* [Action item]: Among the lines below, keep only those from the one containing "Follow the instructions" through the one containing "Connect your Kangaroos", and reproduce them exactly.
++++
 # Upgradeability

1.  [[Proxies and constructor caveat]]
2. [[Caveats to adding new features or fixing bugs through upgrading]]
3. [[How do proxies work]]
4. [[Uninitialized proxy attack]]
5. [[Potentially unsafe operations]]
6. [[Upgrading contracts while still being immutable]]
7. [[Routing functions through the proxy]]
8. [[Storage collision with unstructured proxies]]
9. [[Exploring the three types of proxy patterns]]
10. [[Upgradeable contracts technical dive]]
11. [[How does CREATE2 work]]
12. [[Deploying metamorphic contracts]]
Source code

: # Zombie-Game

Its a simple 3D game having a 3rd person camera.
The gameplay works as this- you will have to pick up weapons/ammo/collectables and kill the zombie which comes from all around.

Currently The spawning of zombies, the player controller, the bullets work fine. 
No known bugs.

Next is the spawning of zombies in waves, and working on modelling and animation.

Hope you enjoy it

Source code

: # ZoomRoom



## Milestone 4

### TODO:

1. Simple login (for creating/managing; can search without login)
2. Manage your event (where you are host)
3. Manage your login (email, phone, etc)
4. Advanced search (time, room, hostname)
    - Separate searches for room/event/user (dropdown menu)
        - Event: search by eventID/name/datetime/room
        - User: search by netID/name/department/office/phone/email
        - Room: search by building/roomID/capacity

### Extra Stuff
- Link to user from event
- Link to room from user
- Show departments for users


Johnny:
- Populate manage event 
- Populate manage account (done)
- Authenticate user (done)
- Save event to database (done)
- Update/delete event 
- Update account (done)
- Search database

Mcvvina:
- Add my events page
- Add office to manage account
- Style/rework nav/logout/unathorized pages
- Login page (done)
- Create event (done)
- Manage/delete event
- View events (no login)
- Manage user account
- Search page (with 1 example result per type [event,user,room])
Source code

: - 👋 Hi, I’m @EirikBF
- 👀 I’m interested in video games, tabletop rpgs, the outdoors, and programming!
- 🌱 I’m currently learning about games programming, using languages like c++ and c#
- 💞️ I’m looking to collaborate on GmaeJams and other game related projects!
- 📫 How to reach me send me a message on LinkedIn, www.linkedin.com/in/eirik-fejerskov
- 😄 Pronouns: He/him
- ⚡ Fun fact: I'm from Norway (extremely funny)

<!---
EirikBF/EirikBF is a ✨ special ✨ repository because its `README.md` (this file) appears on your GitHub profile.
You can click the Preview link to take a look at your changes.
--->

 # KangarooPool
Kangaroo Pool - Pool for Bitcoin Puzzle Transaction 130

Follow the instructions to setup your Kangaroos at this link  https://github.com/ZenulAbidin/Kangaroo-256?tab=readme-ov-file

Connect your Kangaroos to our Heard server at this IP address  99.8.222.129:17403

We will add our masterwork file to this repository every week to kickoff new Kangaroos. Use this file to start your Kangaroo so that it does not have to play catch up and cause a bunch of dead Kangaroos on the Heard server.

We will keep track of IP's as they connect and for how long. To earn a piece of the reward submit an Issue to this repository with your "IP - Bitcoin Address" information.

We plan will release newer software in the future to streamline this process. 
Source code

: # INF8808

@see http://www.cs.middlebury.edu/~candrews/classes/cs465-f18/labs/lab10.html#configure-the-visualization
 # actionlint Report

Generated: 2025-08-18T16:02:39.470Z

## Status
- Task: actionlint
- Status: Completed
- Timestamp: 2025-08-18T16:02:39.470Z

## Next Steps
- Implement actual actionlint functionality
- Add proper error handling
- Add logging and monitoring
++++
* [Result below]:
Follow the instructions to setup your Kangaroos at this link  https://github.com/ZenulAbidin/Kangaroo-256?tab=readme-ov-file

Connect your Kangaroos to our Heard server at this IP address  99.8.222.129:17403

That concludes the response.